The report’s few redactions were made because some material subject to Federal Rule of Criminal Procedure 6(e) that by law can’t be made public. Also, the material included items still before grand juries in ongoing investigations. The redactions also include content the intelligence community identifies as potentially compromising sensitive sources and methods. Lastly, material that would unduly infringe on the personal privacy and reputational interests of peripheral third parties.
Barr made an mostly unredacted version available to the leadership of the House and Senate Judiciary Committees.
“Mr. Barr has been transparent,” Grassley said. “He made the Mueller report available to them – 99 percent un-redacted in the obstruction section of that report. Instead of reading it, the Democrats who voted contempt moved like lightning straight to the charge of contempt. To me, that’s not good-faith negotiation.”
Grassley discussed when the House of Representatives found former Obama Attorney General Eric Holder in contempt of Congress by a 255 to 67 vote.
“(T)he House only held Attorney General Holder in contempt after many months of negotiations over documents that were withheld on bogus grounds,” he said. “And just for, connecting that to an issue, that was the Fast and the Furious investigation that I was involved in as well. We had a very good case against Holder. We attempted to negotiate with Holder for a long period of time before the other body held him in contempt.”
Grassley added that the case against Barr was not a good one.

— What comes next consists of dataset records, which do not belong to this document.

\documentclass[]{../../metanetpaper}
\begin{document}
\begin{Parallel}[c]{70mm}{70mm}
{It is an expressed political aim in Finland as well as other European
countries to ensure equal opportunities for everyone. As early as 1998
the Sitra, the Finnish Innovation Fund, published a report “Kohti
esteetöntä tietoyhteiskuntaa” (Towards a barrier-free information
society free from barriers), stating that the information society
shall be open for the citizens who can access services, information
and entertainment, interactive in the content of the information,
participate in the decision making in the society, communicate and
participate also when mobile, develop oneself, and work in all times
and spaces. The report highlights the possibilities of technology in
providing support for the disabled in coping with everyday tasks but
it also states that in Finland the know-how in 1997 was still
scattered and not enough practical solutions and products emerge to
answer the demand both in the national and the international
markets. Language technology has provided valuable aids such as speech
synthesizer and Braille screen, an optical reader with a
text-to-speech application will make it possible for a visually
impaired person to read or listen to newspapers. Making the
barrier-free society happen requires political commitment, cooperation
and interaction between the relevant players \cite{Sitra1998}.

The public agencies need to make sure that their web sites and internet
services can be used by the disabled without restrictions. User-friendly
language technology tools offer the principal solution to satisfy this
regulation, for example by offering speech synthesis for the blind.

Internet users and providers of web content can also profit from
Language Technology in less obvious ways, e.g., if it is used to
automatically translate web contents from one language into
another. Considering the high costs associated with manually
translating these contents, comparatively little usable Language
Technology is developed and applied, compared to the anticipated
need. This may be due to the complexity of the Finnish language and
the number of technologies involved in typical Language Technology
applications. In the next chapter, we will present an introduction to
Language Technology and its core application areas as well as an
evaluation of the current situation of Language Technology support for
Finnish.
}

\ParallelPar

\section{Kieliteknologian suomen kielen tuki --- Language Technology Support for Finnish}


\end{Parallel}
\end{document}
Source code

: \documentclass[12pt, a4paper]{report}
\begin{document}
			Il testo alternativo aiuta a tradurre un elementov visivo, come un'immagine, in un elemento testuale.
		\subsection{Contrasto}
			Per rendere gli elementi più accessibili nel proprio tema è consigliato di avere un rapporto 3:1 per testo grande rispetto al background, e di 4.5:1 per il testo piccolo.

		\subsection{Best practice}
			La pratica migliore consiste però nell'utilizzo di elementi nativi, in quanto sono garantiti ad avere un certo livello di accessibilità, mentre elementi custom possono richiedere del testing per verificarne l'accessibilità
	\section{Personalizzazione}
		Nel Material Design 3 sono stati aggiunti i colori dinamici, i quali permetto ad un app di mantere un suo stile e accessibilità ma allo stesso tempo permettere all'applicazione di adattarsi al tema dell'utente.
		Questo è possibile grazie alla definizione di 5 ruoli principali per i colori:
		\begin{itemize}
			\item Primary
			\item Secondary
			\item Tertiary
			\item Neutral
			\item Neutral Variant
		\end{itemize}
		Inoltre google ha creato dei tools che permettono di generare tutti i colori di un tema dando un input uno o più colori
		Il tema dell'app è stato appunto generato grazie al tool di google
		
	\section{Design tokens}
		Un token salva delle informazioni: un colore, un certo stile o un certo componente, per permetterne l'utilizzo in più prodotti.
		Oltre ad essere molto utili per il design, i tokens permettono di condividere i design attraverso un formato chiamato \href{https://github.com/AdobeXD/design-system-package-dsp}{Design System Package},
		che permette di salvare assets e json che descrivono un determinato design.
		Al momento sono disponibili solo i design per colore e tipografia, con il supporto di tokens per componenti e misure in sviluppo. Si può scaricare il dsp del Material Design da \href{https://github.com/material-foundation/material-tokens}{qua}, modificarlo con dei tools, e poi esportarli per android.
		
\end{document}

He also warned about potential consequences to the House Judiciary Committee vote. “(T)his is going to make it very, very difficult in the future for Congress to conduct its constitutional role of oversight because future presidents are going to use this as an example of bad-faith attempt to negotiate with the executive branch of government to get what you want. And maybe what they want isn’t real information or real congressional oversight. They may be trying to make political points,” he said.